In jeder Versicherungsbranche steigen nach einer Zeit großer Schäden die Prämien. Das ist bei den Volatilitätsversicherern nicht anders. Nach einem Kurseinbruch am Aktienmarkt klettert die Volatilität zwar weit über ihr übliches Niveau. Doch nun können die Fonds das extrem teuer gewordene Gut Volatilität auch zu viel höheren Preisen verkaufen – und legen so die Basis für überdurchschnittlich hohe Erträge in den kommenden Wochen und Monaten. So lassen sich dann die Verluste wieder schnell aufholen.
„Nach einem Anstieg folgt immer irgendwann wieder ein Rückgang der Volatilität“, macht Randenborgh klar: „Es gibt eben keine Krise, die für immer tobt. Genauso wenig wie eine extrem ruhige Phase für immer währt.“
Diese Eigenschaft der Volatilität, zu ihrem Mittelwert zurückzukehren, könnte 2017 zu außergewöhnlichen Anlagegelegenheiten führen. Die Wahlen in Europa, die umstrittene Politik des US-Präsidenten Trump oder auch die anstehende Zinswende – es gibt viele Aspekte, die zu Unruhe an den Kapitalmärkten und einem deutlichen Anstieg der Volatilität führen könnten.
Es gilt nun, sich darauf vorzubereiten, gemeinsam mit dem Bankberater die Volatilitätsfonds zu analysieren und denjenigen „Versicherer“ auszuwählen, der am solidesten arbeitet und dessen Ansatz am besten zur eigenen Strategie passt. Um bereit zu sein, wenn außergewöhnliche Renditen locken.
Was ist eigentlich Volatilität?
Der Begriff Volatilität stammt vom Lateinischen „volare“ – „fliegen“. Sie wird in Prozent ausgedrückt und misst die Preisschwankungen in einer bestimmten Zeitperiode.
// 01. Historische und implizite Volatilität.
Grundsätzlich werden zwei Arten von Volatilität unterschieden: Die historische und die implizite Volatilität.
Die historische Volatilität gibt an, wie stark die Kurse in der Vergangenheit – zum Beispiel in den letzten 30 Tagen – tatsächlich geschwankt haben. Sie ist eine statistische Größe und entspricht der Standardabweichung einer vergangenen Kursreihe. In die historische Volatilität kann nicht investiert werden.

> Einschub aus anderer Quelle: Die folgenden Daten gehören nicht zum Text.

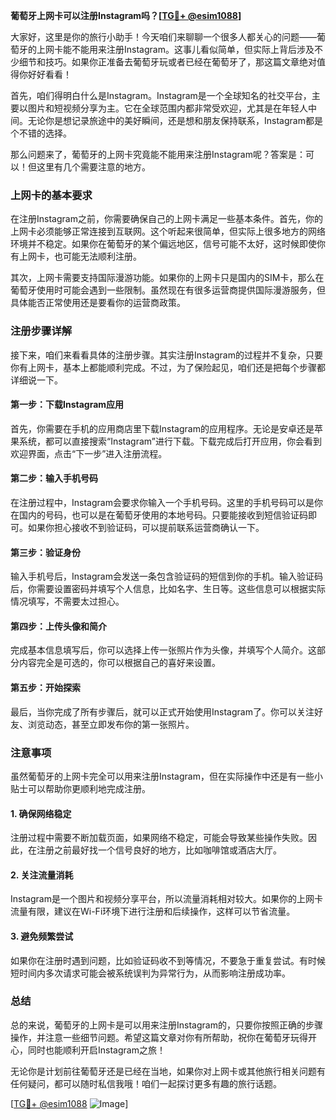 **葡萄牙上网卡可以注册Instagram吗？[[TG💪+ @esim1088](https://t.me/s/esim1088)]**

大家好，这里是你的旅行小助手！今天咱们来聊聊一个很多人都关心的问题——葡萄牙的上网卡能不能用来注册Instagram。这事儿看似简单，但实际上背后涉及不少细节和技巧。如果你正准备去葡萄牙玩或者已经在葡萄牙了，那这篇文章绝对值得你好好看看！

首先，咱们得明白什么是Instagram。Instagram是一个全球知名的社交平台，主要以图片和短视频分享为主。它在全球范围内都非常受欢迎，尤其是在年轻人中间。无论你是想记录旅途中的美好瞬间，还是想和朋友保持联系，Instagram都是个不错的选择。

那么问题来了，葡萄牙的上网卡究竟能不能用来注册Instagram呢？答案是：可以！但这里有几个需要注意的地方。

### 上网卡的基本要求

在注册Instagram之前，你需要确保自己的上网卡满足一些基本条件。首先，你的上网卡必须能够正常连接到互联网。这个听起来很简单，但实际上很多地方的网络环境并不稳定。如果你在葡萄牙的某个偏远地区，信号可能不太好，这时候即使你有上网卡，也可能无法顺利注册。

其次，上网卡需要支持国际漫游功能。如果你的上网卡只是国内的SIM卡，那么在葡萄牙使用时可能会遇到一些限制。虽然现在有很多运营商提供国际漫游服务，但具体能否正常使用还是要看你的运营商政策。

### 注册步骤详解

接下来，咱们来看看具体的注册步骤。其实注册Instagram的过程并不复杂，只要你有上网卡，基本上都能顺利完成。不过，为了保险起见，咱们还是把每个步骤都详细说一下。

#### 第一步：下载Instagram应用

首先，你需要在手机的应用商店里下载Instagram的应用程序。无论是安卓还是苹果系统，都可以直接搜索“Instagram”进行下载。下载完成后打开应用，你会看到欢迎界面，点击“下一步”进入注册流程。

#### 第二步：输入手机号码

在注册过程中，Instagram会要求你输入一个手机号码。这里的手机号码可以是你在国内的号码，也可以是在葡萄牙使用的本地号码。只要能接收到短信验证码即可。如果你担心接收不到验证码，可以提前联系运营商确认一下。

#### 第三步：验证身份

输入手机号后，Instagram会发送一条包含验证码的短信到你的手机。输入验证码后，你需要设置密码并填写个人信息，比如名字、生日等。这些信息可以根据实际情况填写，不需要太过担心。

#### 第四步：上传头像和简介

完成基本信息填写后，你可以选择上传一张照片作为头像，并填写个人简介。这部分内容完全是可选的，你可以根据自己的喜好来设置。

#### 第五步：开始探索

最后，当你完成了所有步骤后，就可以正式开始使用Instagram了。你可以关注好友、浏览动态，甚至立即发布你的第一张照片。

### 注意事项

虽然葡萄牙的上网卡完全可以用来注册Instagram，但在实际操作中还是有一些小贴士可以帮助你更顺利地完成注册。

#### 1. 确保网络稳定

注册过程中需要不断加载页面，如果网络不稳定，可能会导致某些操作失败。因此，在注册之前最好找一个信号良好的地方，比如咖啡馆或酒店大厅。

#### 2. 关注流量消耗

Instagram是一个图片和视频分享平台，所以流量消耗相对较大。如果你的上网卡流量有限，建议在Wi-Fi环境下进行注册和后续操作，这样可以节省流量。

#### 3. 避免频繁尝试

如果你在注册时遇到问题，比如验证码收不到等情况，不要急于重复尝试。有时候短时间内多次请求可能会被系统误判为异常行为，从而影响注册成功率。

### 总结

总的来说，葡萄牙的上网卡是可以用来注册Instagram的，只要你按照正确的步骤操作，并注意一些细节问题。希望这篇文章对你有所帮助，祝你在葡萄牙玩得开心，同时也能顺利开启Instagram之旅！

无论你是计划前往葡萄牙还是已经在当地，如果你对上网卡或其他旅行相关问题有任何疑问，都可以随时私信我哦！咱们一起探讨更多有趣的旅行话题。

[[TG💪+ @esim1088](https://t.me/s/esim1088) ![Image](https://i.postimg.cc/4NQfJmqS/Snipaste-2025-05-13-00-14-12.png)]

Die implizite Volatilität ist der wichtigste Faktor bei der Preisbildung von Optionen. Denn je stärker die Kurse schwanken, desto größer ist die Wahrscheinlichkeit, dass eine Option – das Recht, Wertpapiere zu kaufen oder zu verkaufen – in der Zukunft werthaltig wird. Steigen nun die Optionspreise, weil die Nachfrage zunimmt und sich zum Beispiel in einem Kurs-Crash plötzlich viel mehr Marktteilnehmer gegen Verluste absichern wollen, hat sich ja an den anderen Preisbestimmungsfaktoren einer Option, wie Zins oder Laufzeit, nichts geändert. Nur die Volatilität, die „implizit“ in der Option enthalten ist, ist gestiegen. In diese implizite Volatilität kann über den Umweg Futures und Optionen investiert werden.
Interessant ist: „Wir haben festgestellt, dass die in einem Monat erwartete implizite Volatilität im Durchschnitt drei Prozentpunkte über der dann in einem Monat tatsächlich realisierten liegt. Das lässt sich gewinnbringend ausnutzen“, erklärt Matthias van Randenborgh.
// 02. Merkmale des Verlaufs der statistischen Größe Volatilität.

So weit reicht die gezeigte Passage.